The team released a white paper on Wednesday with preliminary results. The results show that the Hyperledger Fabric network can share product data encoded with RFID tags among participants, thereby eliminating the need for manual review.

"The project" is indeed groundbreaking because it provides a vision for the future of information exchange in the retail industry, "said Justin Patton, the project's director. By exploring the intersection of RFID and blockchain technology, we have taken an important step in our mission to help eliminate costly errors and inefficiencies caused by outdated processes and legacy systems in the retail supply chain. "

Blockchain and RFID: simplifying the supply chain

Participants in the program include major retailers Macy's and Cole and IBM.

Wal-Mart and sports retailer Under Armour were involved in the early days of CHIP, but did not participate in proof-of-concept C. (Photo: RFID Lab, Auburn University)
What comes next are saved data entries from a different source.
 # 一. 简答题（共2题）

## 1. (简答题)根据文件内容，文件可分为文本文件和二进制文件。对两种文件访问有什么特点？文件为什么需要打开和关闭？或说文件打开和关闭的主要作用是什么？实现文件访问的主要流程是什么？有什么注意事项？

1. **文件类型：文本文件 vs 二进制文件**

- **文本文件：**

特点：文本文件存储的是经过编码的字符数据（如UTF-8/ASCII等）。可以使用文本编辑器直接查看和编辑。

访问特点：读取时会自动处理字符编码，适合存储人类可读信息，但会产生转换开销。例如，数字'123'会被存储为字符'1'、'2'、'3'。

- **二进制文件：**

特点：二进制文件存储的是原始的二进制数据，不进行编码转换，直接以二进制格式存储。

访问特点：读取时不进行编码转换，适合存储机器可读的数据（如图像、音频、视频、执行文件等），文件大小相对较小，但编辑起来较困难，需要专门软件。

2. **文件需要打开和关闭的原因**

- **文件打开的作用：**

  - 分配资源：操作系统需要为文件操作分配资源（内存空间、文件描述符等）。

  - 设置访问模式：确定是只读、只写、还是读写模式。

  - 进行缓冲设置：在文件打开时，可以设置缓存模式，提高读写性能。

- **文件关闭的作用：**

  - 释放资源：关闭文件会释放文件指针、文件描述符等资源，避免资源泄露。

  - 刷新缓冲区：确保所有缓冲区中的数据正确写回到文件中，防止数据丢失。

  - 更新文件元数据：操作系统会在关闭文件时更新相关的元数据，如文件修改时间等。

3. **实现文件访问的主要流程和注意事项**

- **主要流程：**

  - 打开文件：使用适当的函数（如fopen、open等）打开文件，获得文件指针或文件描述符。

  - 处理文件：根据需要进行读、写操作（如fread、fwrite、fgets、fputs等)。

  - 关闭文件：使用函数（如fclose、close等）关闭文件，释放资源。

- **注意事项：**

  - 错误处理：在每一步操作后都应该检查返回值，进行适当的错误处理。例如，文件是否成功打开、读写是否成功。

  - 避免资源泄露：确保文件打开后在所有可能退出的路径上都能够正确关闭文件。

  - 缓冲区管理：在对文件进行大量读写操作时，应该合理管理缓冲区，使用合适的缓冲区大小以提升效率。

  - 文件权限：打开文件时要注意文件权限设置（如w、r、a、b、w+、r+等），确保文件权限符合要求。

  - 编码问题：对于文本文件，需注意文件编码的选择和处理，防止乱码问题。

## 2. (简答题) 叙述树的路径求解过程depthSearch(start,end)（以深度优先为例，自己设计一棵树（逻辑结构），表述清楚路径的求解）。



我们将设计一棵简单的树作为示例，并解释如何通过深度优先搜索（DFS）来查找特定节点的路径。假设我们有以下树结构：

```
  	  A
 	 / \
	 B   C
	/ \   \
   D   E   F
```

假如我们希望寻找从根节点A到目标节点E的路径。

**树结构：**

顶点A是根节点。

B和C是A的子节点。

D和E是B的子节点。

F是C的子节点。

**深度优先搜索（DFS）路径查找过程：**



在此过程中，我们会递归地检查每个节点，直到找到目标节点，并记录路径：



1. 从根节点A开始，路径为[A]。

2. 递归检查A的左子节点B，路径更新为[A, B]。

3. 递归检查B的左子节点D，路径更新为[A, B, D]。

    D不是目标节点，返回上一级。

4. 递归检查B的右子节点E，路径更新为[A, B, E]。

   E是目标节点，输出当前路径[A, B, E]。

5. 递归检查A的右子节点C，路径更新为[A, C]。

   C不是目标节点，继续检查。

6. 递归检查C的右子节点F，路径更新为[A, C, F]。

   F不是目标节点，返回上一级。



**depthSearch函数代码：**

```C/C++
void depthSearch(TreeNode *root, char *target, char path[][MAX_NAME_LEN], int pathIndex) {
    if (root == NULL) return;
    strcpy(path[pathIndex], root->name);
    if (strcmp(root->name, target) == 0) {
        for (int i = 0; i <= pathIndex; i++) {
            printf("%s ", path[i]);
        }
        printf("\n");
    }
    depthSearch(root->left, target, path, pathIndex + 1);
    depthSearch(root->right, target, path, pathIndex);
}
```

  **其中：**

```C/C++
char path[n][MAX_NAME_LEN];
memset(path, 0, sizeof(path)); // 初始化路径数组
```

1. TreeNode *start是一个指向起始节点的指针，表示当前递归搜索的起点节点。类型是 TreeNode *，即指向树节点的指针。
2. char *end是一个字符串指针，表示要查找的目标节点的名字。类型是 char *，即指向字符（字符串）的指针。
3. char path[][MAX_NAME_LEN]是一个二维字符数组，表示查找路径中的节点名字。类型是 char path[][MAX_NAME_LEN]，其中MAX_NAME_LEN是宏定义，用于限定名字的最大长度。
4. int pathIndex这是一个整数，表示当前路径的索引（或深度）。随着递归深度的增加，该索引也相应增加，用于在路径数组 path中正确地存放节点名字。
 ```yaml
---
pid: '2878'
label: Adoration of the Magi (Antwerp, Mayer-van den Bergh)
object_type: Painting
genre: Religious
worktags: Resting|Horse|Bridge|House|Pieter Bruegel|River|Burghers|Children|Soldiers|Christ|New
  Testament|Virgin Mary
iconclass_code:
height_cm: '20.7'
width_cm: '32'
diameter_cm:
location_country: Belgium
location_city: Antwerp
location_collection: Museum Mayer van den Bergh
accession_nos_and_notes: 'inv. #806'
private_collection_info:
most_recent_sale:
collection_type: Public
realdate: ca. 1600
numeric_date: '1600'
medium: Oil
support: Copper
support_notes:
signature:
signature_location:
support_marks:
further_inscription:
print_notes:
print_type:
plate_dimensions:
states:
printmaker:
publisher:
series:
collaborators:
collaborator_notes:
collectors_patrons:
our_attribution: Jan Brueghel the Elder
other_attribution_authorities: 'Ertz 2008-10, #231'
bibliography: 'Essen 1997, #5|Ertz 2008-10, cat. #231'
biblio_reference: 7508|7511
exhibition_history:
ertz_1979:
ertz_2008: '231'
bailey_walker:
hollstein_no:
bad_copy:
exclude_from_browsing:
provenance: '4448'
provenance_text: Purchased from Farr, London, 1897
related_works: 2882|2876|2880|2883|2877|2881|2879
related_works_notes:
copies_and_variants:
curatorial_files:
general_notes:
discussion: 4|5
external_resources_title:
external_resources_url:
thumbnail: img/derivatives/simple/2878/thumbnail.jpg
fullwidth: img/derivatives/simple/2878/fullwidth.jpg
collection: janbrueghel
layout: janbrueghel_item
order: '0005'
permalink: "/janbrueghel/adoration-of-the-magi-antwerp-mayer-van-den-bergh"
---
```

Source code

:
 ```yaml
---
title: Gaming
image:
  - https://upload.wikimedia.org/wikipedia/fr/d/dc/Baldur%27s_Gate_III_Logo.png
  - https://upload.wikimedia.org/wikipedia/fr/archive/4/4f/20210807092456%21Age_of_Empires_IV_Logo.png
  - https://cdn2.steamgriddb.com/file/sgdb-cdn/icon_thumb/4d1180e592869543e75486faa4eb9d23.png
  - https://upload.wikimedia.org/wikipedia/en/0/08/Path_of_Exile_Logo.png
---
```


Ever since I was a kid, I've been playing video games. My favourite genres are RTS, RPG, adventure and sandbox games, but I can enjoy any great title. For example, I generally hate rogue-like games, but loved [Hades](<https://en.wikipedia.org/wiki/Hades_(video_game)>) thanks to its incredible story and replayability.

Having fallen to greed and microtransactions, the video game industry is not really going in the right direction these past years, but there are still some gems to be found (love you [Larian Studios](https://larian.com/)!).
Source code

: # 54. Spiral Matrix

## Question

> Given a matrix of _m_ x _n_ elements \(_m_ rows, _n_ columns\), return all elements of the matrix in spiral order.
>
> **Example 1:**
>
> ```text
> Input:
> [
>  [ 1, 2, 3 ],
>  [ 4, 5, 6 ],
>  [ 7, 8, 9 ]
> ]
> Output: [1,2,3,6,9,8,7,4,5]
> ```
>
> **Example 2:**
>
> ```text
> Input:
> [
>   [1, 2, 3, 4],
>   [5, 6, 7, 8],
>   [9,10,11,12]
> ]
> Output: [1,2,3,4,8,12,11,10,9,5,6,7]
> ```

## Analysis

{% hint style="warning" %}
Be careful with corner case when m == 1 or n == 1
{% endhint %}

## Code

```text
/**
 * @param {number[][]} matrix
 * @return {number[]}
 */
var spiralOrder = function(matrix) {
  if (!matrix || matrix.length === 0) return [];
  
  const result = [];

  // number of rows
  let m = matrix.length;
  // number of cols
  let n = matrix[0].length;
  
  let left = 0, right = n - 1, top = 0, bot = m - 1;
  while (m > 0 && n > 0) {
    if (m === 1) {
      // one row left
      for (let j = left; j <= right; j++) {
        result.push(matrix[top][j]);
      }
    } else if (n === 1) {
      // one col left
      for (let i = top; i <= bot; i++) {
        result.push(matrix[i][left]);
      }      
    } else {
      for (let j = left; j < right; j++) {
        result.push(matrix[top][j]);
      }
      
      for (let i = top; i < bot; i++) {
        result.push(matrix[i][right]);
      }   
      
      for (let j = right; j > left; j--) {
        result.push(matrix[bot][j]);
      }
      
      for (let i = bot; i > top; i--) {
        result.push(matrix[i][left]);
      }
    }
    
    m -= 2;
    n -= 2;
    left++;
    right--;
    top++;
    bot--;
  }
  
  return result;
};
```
It builds on Zipper's previous plan, Zipper, which studied RFID in the retail supply chain and found that retailers, brand owners and logistics providers all share data in different formats. By adopting blockchain technology, the CHIP program enables partners to use a common language to better view inventory and perform data analysis.

More and more blockchains are being used for traceability in the supply chain. Last year, sportswear brand New Balance, luxury brand LVMH and Coca-Cola all started trying blockchain solutions.

The RFID laboratory is planning a follow-up pilot study to study the financial impact of data exchange automation. But so far, its research has presented compelling cases that illustrate the potential of blockchain and RFID in addressing the inefficiencies of complex global supply chains.

"We finally have the best opportunity to solve these problems and save billions of dollars in the mystery of inaccurate supply chains Waste of money.